Or the address here:

<http://www.psy.fsu.edu/~baumeistertice/goodaboutmen.htm>?

The line itself is unsourced, or at least taken for granted, in the address.

------
mannicken
This is something I was thinking about lately. That competing for being an
alpha male/reproducing is just something society has to have and encourage to
exist. It's like going to high school; it's boring, it's not that much fun but
it's one of those things you have to do.

There are three main ways society can encourage reproduction:

1) Fear. Mainly fear of appearing a loser if you don't reproduce/have sex.
Peer-pressure in other words.

2) Positive reinforcement. Making sex more fun: sex-toys, apparel, Viagra,
etc.

3) Eliminate alternatives. Eliminating/making illegal things that are better
than sex/lead to decreased interest in sex -- like drugs that cause pleasure
greater than orgasm.

I was asking myself lately, "Why, stereotypical nerds, being so smart and
intelligent don't have much sex?" And then it hit me: because sex's pleasure
is overstated through propaganda.

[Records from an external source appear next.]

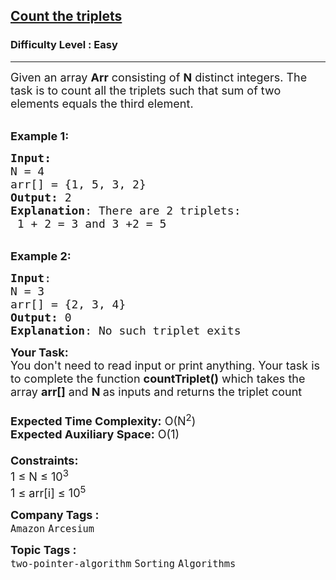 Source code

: <h2><a href="https://www.geeksforgeeks.org/problems/count-the-triplets4615/1?page=3&difficulty=Easy&sortBy=submissions">Count the triplets</a></h2><h3>Difficulty Level : Easy</h3><hr><div class="problems_problem_content__Xm_eO"><div><span style="font-size: 18px;">Given an array <strong>Arr</strong> consisting of <strong>N</strong> distinct integers. The task is to count all the triplets such that sum of two elements equals the third element.</span></div>
<div>&nbsp;</div>
<p><span style="font-size: 18px;"><strong>Example 1:</strong> </span></p>
<pre><span style="font-size: 18px;"><strong>Input:</strong> </span>
<span style="font-size: 18px;">N = 4<span style="font-size: 18px;"> </span></span>
<span style="font-size: 18px;"><span style="font-size: 18px;">arr[] = {1, 5, 3, 2}</span></span>
<span style="font-size: 18px;"><span style="font-size: 18px;"><strong>Output:</strong> 2 </span></span>
<span style="font-size: 18px;"><span style="font-size: 18px;"><strong>Explanation</strong>: There are 2 triplets:
 1 + 2 = 3 and 3 +2 = 5</span></span></pre>
<p><br><span style="font-size: 18px;"><span style="font-size: 18px;"><strong>Example 2:</strong> </span></span></p>
<pre><span style="font-size: 18px;"><span style="font-size: 18px;"><strong>Input</strong>: </span></span><span style="font-size: 18px;"><span style="font-size: 18px;"><span style="font-size: 18px;">
N = 3
arr[] = {2, 3, 4}
<strong>Output:</strong> 0
<strong>Explanation</strong>: No such triplet exits</span></span></span></pre>
<p><span style="font-size: 18px;"><span style="font-size: 18px;"><span style="font-size: 18px;"><strong>Your Task:&nbsp;&nbsp;</strong><br>You don't need to read input or print anything. Your task is to complete the function <strong>countTriplet()</strong>&nbsp;which takes the array <strong>arr[]</strong> and <strong>N</strong><strong> </strong>as inputs and returns the triplet count</span><br><br><span style="font-size: 18px;"><strong>Expected Time Complexity:</strong> O(N<sup>2</sup>)<br><strong>Expected Auxiliary Space:</strong> O(1)</span><br><br><span style="font-size: 18px;"><strong>Constraints:</strong><br>1 ≤ N ≤ 10<sup>3</sup><br>1 ≤ arr[i] ≤ 10<sup>5</sup></span></span></span></p></div><p><span style=font-size:18px><strong>Company Tags : </strong><br><code>Amazon</code>&nbsp;<code>Arcesium</code>&nbsp;<br><p><span style=font-size:18px><strong>Topic Tags : </strong><br><code>two-pointer-algorithm</code>&nbsp;<code>Sorting</code>&nbsp;<code>Algorithms</code>&nbsp; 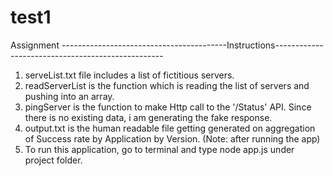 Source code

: # test1
Assignment
-----------------------------------------Instructions--------------------------------------------------


1. serveList.txt file includes a list of fictitious servers.
2. readServerList is the function which is reading the list of servers and pushing into an array.
3. pingServer is the function to make Http call to the '/Status' API. Since there is no existing data, i am generating the fake response.
4. output.txt is the human readable file getting generated on aggregation of Success rate by Application by Version. (Note: after running the app)
5. To run this application, go to terminal and type node app.js under project folder.

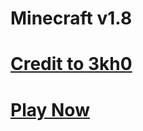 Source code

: # Minecraft v1.8
# [Credit to 3kh0](https://github.com/3kh0)

# [Play Now](https://g-xming.github.io/MC152/)
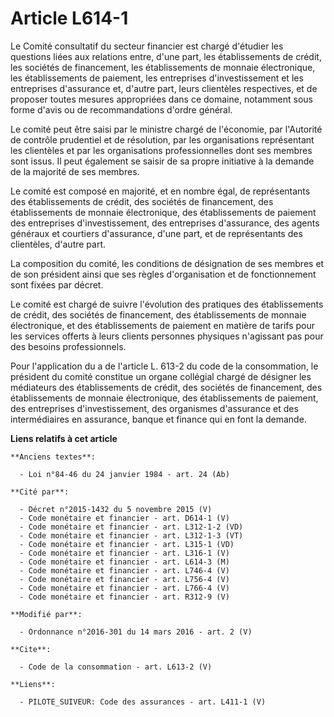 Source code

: # Article L614-1

Le Comité consultatif du secteur financier est chargé d'étudier les questions liées aux relations entre, d'une part, les
établissements de crédit, les sociétés de financement, les établissements de monnaie électronique, les établissements de
paiement, les entreprises d'investissement et les entreprises d'assurance et, d'autre part, leurs clientèles respectives, et
de proposer toutes mesures appropriées dans ce domaine, notamment sous forme d'avis ou de recommandations d'ordre général. 

Le comité peut être saisi par le ministre chargé de l'économie, par l'Autorité de contrôle prudentiel et de résolution, par
les organisations représentant les clientèles et par les organisations professionnelles dont ses membres sont issus. Il peut
également se saisir de sa propre initiative à la demande de la majorité de ses membres. 

Le comité est composé en majorité, et en nombre égal, de représentants des établissements de crédit, des sociétés de
financement, des établissements de monnaie électronique, des établissements de paiement des entreprises d'investissement, des
entreprises d'assurance, des agents généraux et courtiers d'assurance, d'une part, et de représentants des clientèles,
d'autre part. 

La composition du comité, les conditions de désignation de ses membres et de son président ainsi que ses règles
d'organisation et de fonctionnement sont fixées par décret. 

Le comité est chargé de suivre l'évolution des pratiques des établissements de crédit, des sociétés de financement, des
établissements de monnaie électronique, et des établissements de paiement en matière de tarifs pour les services offerts à
leurs clients personnes physiques n'agissant pas pour des besoins professionnels. 

Pour l'application du a de l'article L. 613-2 du code de la consommation, le président du comité constitue un organe
collégial chargé de désigner les médiateurs des établissements de crédit, des sociétés de financement, des établissements de
monnaie électronique, des établissements de paiement, des entreprises d'investissement, des organismes d'assurance et des
intermédiaires en assurance, banque et finance qui en font la demande.

**Liens relatifs à cet article**

	**Anciens textes**:

	  - Loi n°84-46 du 24 janvier 1984 - art. 24 (Ab)

	**Cité par**:

	  - Décret n°2015-1432 du 5 novembre 2015 (V)
	  - Code monétaire et financier - art. D614-1 (V)
	  - Code monétaire et financier - art. L312-1-2 (VD)
	  - Code monétaire et financier - art. L312-1-3 (VT)
	  - Code monétaire et financier - art. L315-1 (VD)
	  - Code monétaire et financier - art. L316-1 (V)
	  - Code monétaire et financier - art. L614-3 (M)
	  - Code monétaire et financier - art. L746-4 (V)
	  - Code monétaire et financier - art. L756-4 (V)
	  - Code monétaire et financier - art. L766-4 (V)
	  - Code monétaire et financier - art. R312-9 (V)

	**Modifié par**:

	  - Ordonnance n°2016-301 du 14 mars 2016 - art. 2 (V)

	**Cite**:

	  - Code de la consommation - art. L613-2 (V)

	**Liens**:

	  - PILOTE_SUIVEUR: Code des assurances - art. L411-1 (V)
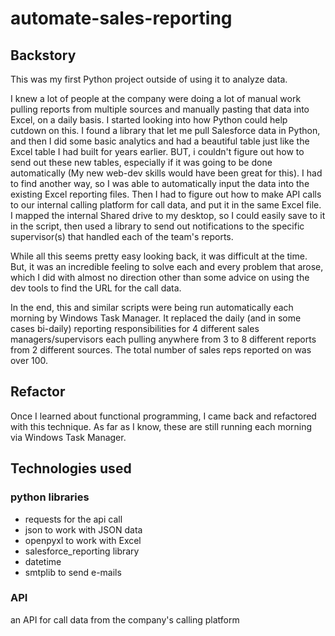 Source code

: # automate-sales-reporting

## Backstory 
This was my first Python project outside of using it to analyze data. 

I knew a lot of people at the company were doing a lot of manual work pulling reports from multiple sources and manually pasting that data into Excel, on a daily basis. I started looking into how Python could help cutdown on this. I found a library that let me pull Salesforce data in Python, and then I did some basic analytics and had a beautiful table just like the Excel table I had built for years earlier. BUT, i couldn't figure out how to send out these new tables, especially if it was going to be done automatically (My new web-dev skills would have been great for this). I had to find another way, so I was able to automatically input the data into the existing Excel reporting files. Then I had to figure out how to make API calls to our internal calling platform for call data, and put it in the same Excel file. I mapped the internal Shared drive to my desktop, so I could easily save to it in the script, then used a library to send out notifications to the specific supervisor(s) that handled each of the team's reports. 

While all this seems pretty easy looking back, it was difficult at the time. But, it was an incredible feeling to solve each and every problem that arose, which I did with almost no direction other than some advice on using the dev tools to find the URL for the call data. 

In the end, this and similar scripts were being run automatically each morning by Windows Task Manager. It replaced the daily (and in some cases bi-daily) reporting responsibilities for 4 different sales managers/supervisors each pulling anywhere from 3 to 8 different reports from 2 different sources. The total number of sales reps reported on was over 100. 

## Refactor
Once I learned about functional programming, I came back and refactored with this technique. As far as I know, these are still running each morning via Windows Task Manager. 

## Technologies used
### python libraries
- requests for the api call
- json to work with JSON data
- openpyxl to work with Excel 
- salesforce_reporting library
- datetime
- smtplib to send e-mails

### API
an API for call data from the company's calling platform
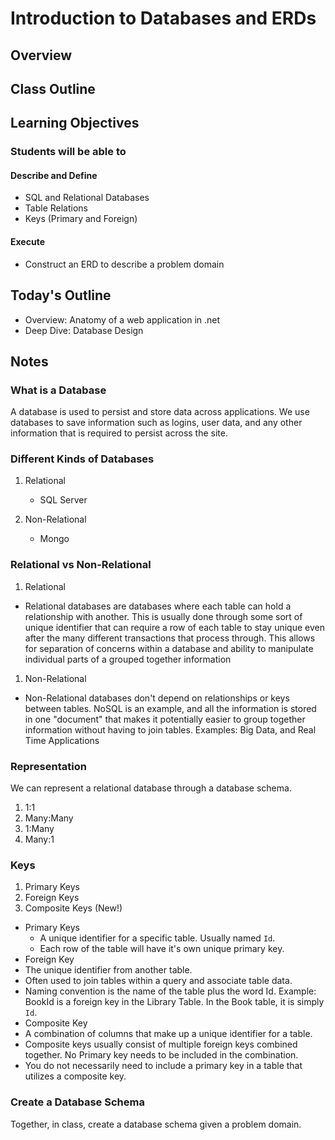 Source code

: # Introduction to Databases and ERDs

## Overview

<!-- A few sentences about the day -->

## Class Outline

<!-- Additional items to be added by Instructors -->

## Learning Objectives

### Students will be able to

#### Describe and Define

- SQL and Relational Databases
- Table Relations
- Keys (Primary and Foreign)

#### Execute

- Construct an ERD to describe a problem domain

## Today's Outline

- Overview: Anatomy of a web application in .net
- Deep Dive: Database Design

## Notes

### What is a Database

A database is used to persist and store data across applications. We use databases to save information such as logins, user data, and any other information that is required to persist across the site.

### Different Kinds of Databases

1. Relational
   - SQL Server

1. Non-Relational
   - Mongo

### Relational vs Non-Relational

1. Relational

- Relational databases are databases where each table can hold a relationship with another. This is usually done through some sort of unique identifier that can require a row of each table to stay unique even after the many different transactions that process through. This allows for separation of concerns within a database and ability to manipulate individual parts of a grouped together information

1. Non-Relational

- Non-Relational databases don't depend on relationships or keys between tables. NoSQL is an example, and all the information is stored in one "document" that makes it potentially easier to group together information without having to join tables.
 Examples: Big Data, and Real Time Applications

### Representation

We can represent a relational database through a database schema.

1. 1:1
1. Many:Many
1. 1:Many
1. Many:1

### Keys

1. Primary Keys
1. Foreign Keys
1. Composite Keys (New!)

- Primary Keys
  - A unique identifier for a specific table. Usually named `Id`.
  - Each row of the table will have it's own unique primary key.
- Foreign Key
- The unique identifier from another table.
- Often used to join tables within a query and associate table data.
- Naming convention is the name of the table plus the word Id. Example: BookId is a foreign key in the Library Table. In the Book table, it is simply `Id`.
- Composite Key
- A combination of columns that make up a unique identifier for a table.
- Composite keys usually consist of multiple foreign keys combined together. No Primary key needs to be included in the combination.
- You do not necessarily need to include a primary key in a table that utilizes a composite key.

### Create a Database Schema

Together, in class, create a database schema given a problem domain.
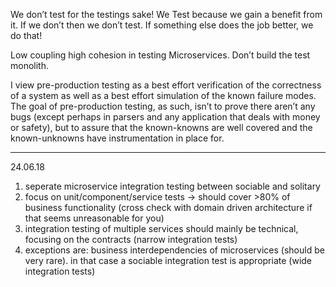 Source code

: We don’t test for the testings sake!
We Test because we gain a benefit from it. If we don’t then we don’t test. If something else does the job better, we do that!

Low coupling high cohesion in testing Microservices. Don’t build the test monolith. 

I view pre-production testing as a best effort verification of the correctness of a system as well as a best effort simulation of the known failure modes.
The goal of pre-production testing, as such, isn’t to prove there aren’t any bugs (except perhaps in parsers and any application that deals with money or safety), but to assure that the known-knowns are well covered and the known-unknowns have instrumentation in place for.


--------------------
24.06.18
1. seperate microservice integration testing between sociable and solitary
2. focus on unit/component/service tests -> should cover >80% of business functionality (cross check with domain driven architecture if that seems unreasonable for you)
3. integration testing of multiple services should mainly be technical, focusing on the contracts (narrow integration tests)
4. exceptions are: business interdependencies of microservices (should be very rare). in that case a sociable integration test is appropriate (wide integration tests) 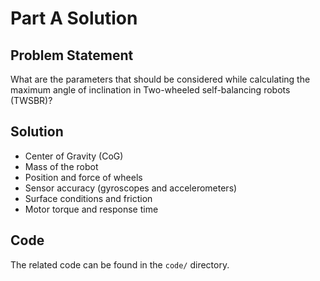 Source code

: # Part A Solution

## Problem Statement
What are the parameters that should be considered while calculating the maximum angle of inclination in Two-wheeled self-balancing robots (TWSBR)?

## Solution
- Center of Gravity (CoG)
- Mass of the robot
- Position and force of wheels
- Sensor accuracy (gyroscopes and accelerometers)
- Surface conditions and friction
- Motor torque and response time

## Code
The related code can be found in the `code/` directory.
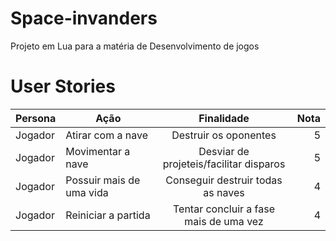 # Space-invanders
Projeto em Lua para a matéria de Desenvolvimento de jogos

# User Stories

| Persona       |Ação |Finalidade          | Nota  |
| ------------- |---|:-------------:| -----:|
| Jogador       | Atirar com a nave |Destruir os oponentes| 5 |
| Jogador       | Movimentar a nave |Desviar de projeteis/facilitar disparos| 5 |
| Jogador       | Possuir mais de uma vida |Conseguir destruir todas as naves| 4 |
| Jogador       | Reiniciar a partida |Tentar concluir a fase mais de uma vez| 4 |
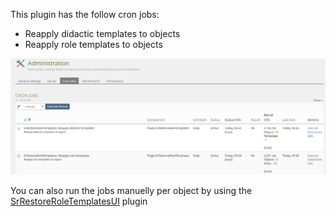 This plugin has the follow cron jobs:

- Reapply didactic templates to objects
- Reapply role templates to objects

![Cron jobs](../doc/images/cron_jobs.png)

You can also run the jobs manuelly per object by using the [SrRestoreRoleTemplatesUI](https://github.com/studer-raimann/SrRestoreRoleTemplatesUI) plugin

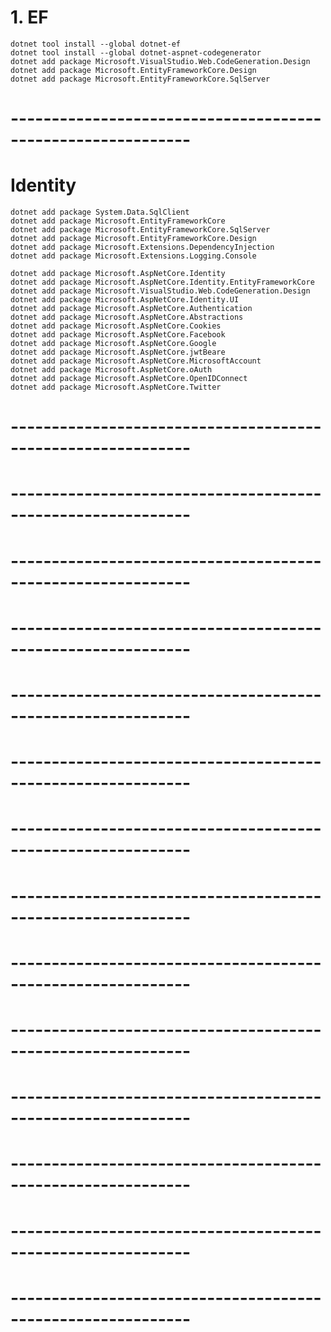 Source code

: # 1. EF
    dotnet tool install --global dotnet-ef
    dotnet tool install --global dotnet-aspnet-codegenerator
    dotnet add package Microsoft.VisualStudio.Web.CodeGeneration.Design
    dotnet add package Microsoft.EntityFrameworkCore.Design
    dotnet add package Microsoft.EntityFrameworkCore.SqlServer

# ------------------------------------------------------------
# Identity
    dotnet add package System.Data.SqlClient
    dotnet add package Microsoft.EntityFrameworkCore
    dotnet add package Microsoft.EntityFrameworkCore.SqlServer  
    dotnet add package Microsoft.EntityFrameworkCore.Design     
    dotnet add package Microsoft.Extensions.DependencyInjection
    dotnet add package Microsoft.Extensions.Logging.Console

    dotnet add package Microsoft.AspNetCore.Identity
    dotnet add package Microsoft.AspNetCore.Identity.EntityFrameworkCore
    dotnet add package Microsoft.VisualStudio.Web.CodeGeneration.Design
    dotnet add package Microsoft.AspNetCore.Identity.UI
    dotnet add package Microsoft.AspNetCore.Authentication
    dotnet add package Microsoft.AspNetCore.Abstractions
    dotnet add package Microsoft.AspNetCore.Cookies
    dotnet add package Microsoft.AspNetCore.Facebook
    dotnet add package Microsoft.AspNetCore.Google
    dotnet add package Microsoft.AspNetCore.jwtBeare
    dotnet add package Microsoft.AspNetCore.MicrosoftAccount
    dotnet add package Microsoft.AspNetCore.oAuth
    dotnet add package Microsoft.AspNetCore.OpenIDConnect
    dotnet add package Microsoft.AspNetCore.Twitter


# ------------------------------------------------------------

# ------------------------------------------------------------

# ------------------------------------------------------------

# ------------------------------------------------------------

# ------------------------------------------------------------

# ------------------------------------------------------------

# ------------------------------------------------------------

# ------------------------------------------------------------

# ------------------------------------------------------------

# ------------------------------------------------------------

# ------------------------------------------------------------

# ------------------------------------------------------------

# ------------------------------------------------------------

# ------------------------------------------------------------ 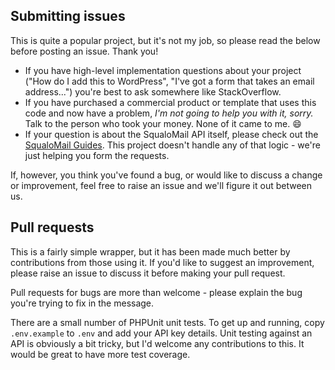 ## Submitting issues

This is quite a popular project, but it's not my job, so please read the below before posting an issue. Thank you!

- If you have high-level implementation questions about your project ("How do I add this to WordPress", "I've got a form that takes an email address...") you're best to ask somewhere like StackOverflow.
- If you have purchased a commercial product or template that uses this code and now have a problem, *I'm not going to help you with it, sorry.* Talk to the person who took your money. None of it came to me. :smile:
- If your question is about the SqualoMail API itself, please check out the [SqualoMail Guides](http://developer.squalomail.com/documentation/squalomail/guides/). This project doesn't handle any of that logic - we're just helping you form the requests.

If, however, you think you've found a bug, or would like to discuss a change or improvement, feel free to raise an issue and we'll figure it out between us.

## Pull requests

This is a fairly simple wrapper, but it has been made much better by contributions from those using it. If you'd like to suggest an improvement, please raise an issue to discuss it before making your pull request.

Pull requests for bugs are more than welcome - please explain the bug you're trying to fix in the message.

There are a small number of PHPUnit unit tests. To get up and running, copy `.env.example` to `.env` and add your API key details. Unit testing against an API is obviously a bit tricky, but I'd welcome any contributions to this. It would be great to have more test coverage.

It's a physical activity that requires
immense effort and concentration, carries a ton of risk, and doesn't offer
enough in return.

You know why dumbest people often have more children? Because to exert so much
effort on so little in return means you have to fall into the traps of
advertisement, or just do it out of culture. If you stop to think what exactly
makes you want sex, you'll probably never stress over having sex again, just
like you don't stress over not drinking beer if everyone's drinking it.

------
andrewcross
This reminds me of when I played the board game "Life" as a kid. I never
wanted the highest salary since you knew people would swap with you if they
could. The trick was to get that $80K salary so you could sneak under the
radar while everyone was trading the $90&100K salaries.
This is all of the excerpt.